# Task instructions
Could you repeat, exactly and with no pictures, only the lines from the start of the records through the line containing "making the call."?

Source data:
....................
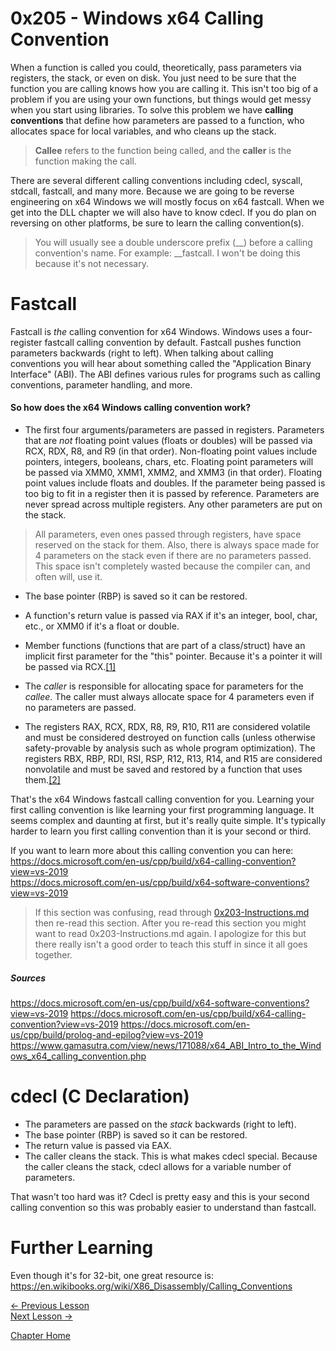 # 0x205 - Windows x64 Calling Convention
When a function is called you could, theoretically, pass parameters via registers, the stack, or even on disk. You just need to be sure that the function you are calling knows how you are calling it. This isn't too big of a problem if you are using your own functions, but things would get messy when you start using libraries. To solve this problem we have **calling conventions** that define how parameters are passed to a function, who allocates space for local variables, and who cleans up the stack.

> **Callee** refers to the function being called, and the **caller** is the function making the call.

There are several different calling conventions including cdecl, syscall, stdcall, fastcall, and many more. Because we are going to be reverse engineering on x64 Windows we will mostly focus on x64 fastcall. When we get into the DLL chapter we will also have to know cdecl. If you do plan on reversing on other platforms, be sure to learn the calling convention(s).

> You will usually see a double underscore prefix (__) before a calling convention's name. For example: __fastcall. I won't be doing this because it's not necessary.

# Fastcall
Fastcall is *the* calling convention for x64 Windows. Windows uses a four-register fastcall calling convention by default. Fastcall pushes function parameters backwards (right to left). When talking about calling conventions you will hear about something called the "Application Binary Interface" (ABI). The ABI defines various rules for programs such as calling conventions, parameter handling, and more.

#### So how does the x64 Windows calling convention work?
* The first four arguments/parameters are passed in registers. Parameters that are *not* floating point values (floats or doubles) will be passed via RCX, RDX, R8, and R9 (in that order). Non-floating point values include pointers, integers, booleans, chars, etc. Floating point parameters will be passed via XMM0, XMM1, XMM2, and XMM3 (in that order). Floating point values include floats and doubles. If the parameter being passed is too big to fit in a register then it is passed by reference. Parameters are never spread across multiple registers. Any other parameters are put on the stack.

> All parameters, even ones passed through registers, have space reserved on the stack for them. Also, there is always space made for 4 parameters on the stack even if there are no parameters passed. This space isn't completely wasted because the compiler can, and often will, use it.

* The base pointer (RBP) is saved so it can be restored.

* A function's return value is passed via RAX if it's an integer, bool, char, etc., or XMM0 if it's a float or double.
* Member functions (functions that are part of a class/struct) have an implicit first parameter for the "this" pointer. Because it's a pointer it will be passed via RCX.[[1]](https://www.gamasutra.com/view/news/171088/x64_ABI_Intro_to_the_Windows_x64_calling_convention.php)
* The *caller* is responsible for allocating space for parameters for the *callee*. The caller must always allocate space for 4 parameters even if no parameters are passed.
* The registers RAX, RCX, RDX, R8, R9, R10, R11 are considered volatile and must be considered destroyed on function calls (unless otherwise safety-provable by analysis such as whole program optimization).
The registers RBX, RBP, RDI, RSI, RSP, R12, R13, R14, and R15 are considered nonvolatile and must be saved and restored by a function that uses them.[[2]](https://docs.microsoft.com/en-us/cpp/build/x64-calling-convention?view=vs-2019)



That's the x64 Windows fastcall calling convention for you. Learning your first calling convention is like learning your first programming language. It seems complex and daunting at first, but it's really quite simple. It's typically harder to learn you first calling convention than it is your second or third.

If you want to learn more about this calling convention you can here:  
https://docs.microsoft.com/en-us/cpp/build/x64-calling-convention?view=vs-2019  
https://docs.microsoft.com/en-us/cpp/build/x64-software-conventions?view=vs-2019  

> If this section was confusing, read through [0x203-Instructions.md](0x203-Instructions.md) then re-read this section. After you re-read this section you might want to read 0x203-Instructions.md again. I apologize for this but there really isn't a good order to teach this stuff in since it all goes together.

##### Sources
https://docs.microsoft.com/en-us/cpp/build/x64-software-conventions?view=vs-2019
https://docs.microsoft.com/en-us/cpp/build/x64-calling-convention?view=vs-2019
https://docs.microsoft.com/en-us/cpp/build/prolog-and-epilog?view=vs-2019
https://www.gamasutra.com/view/news/171088/x64_ABI_Intro_to_the_Windows_x64_calling_convention.php

# cdecl (C Declaration)
* The parameters are passed on the *stack* backwards (right to left). 
* The base pointer (RBP) is saved so it can be restored.
* The return value is passed via EAX.
* The caller cleans the stack. This is what makes cdecl special. Because the caller cleans the stack, cdecl allows for a variable number of parameters.

That wasn't too hard was it? Cdecl is pretty easy and this is your second calling convention so this was probably easier to understand than fastcall.

# Further Learning
Even though it's for 32-bit, one great resource is: https://en.wikibooks.org/wiki/X86_Disassembly/Calling_Conventions

[<- Previous Lesson](0x204-Flags.md)  
[Next Lesson ->](0x206-FinalNotes.md)  

[Chapter Home](0x200-Assembly.md)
....................
# Task response
 # 0x205 - Windows x64 Calling Convention
When a function is called you could, theoretically, pass parameters via registers, the stack, or even on disk. You just need to be sure that the function you are calling knows how you are calling it. This isn't too big of a problem if you are using your own functions, but things would get messy when you start using libraries. To solve this problem we have **calling conventions** that define how parameters are passed to a function, who allocates space for local variables, and who cleans up the stack.

> **Callee** refers to the function being called, and the **caller** is the function making the call.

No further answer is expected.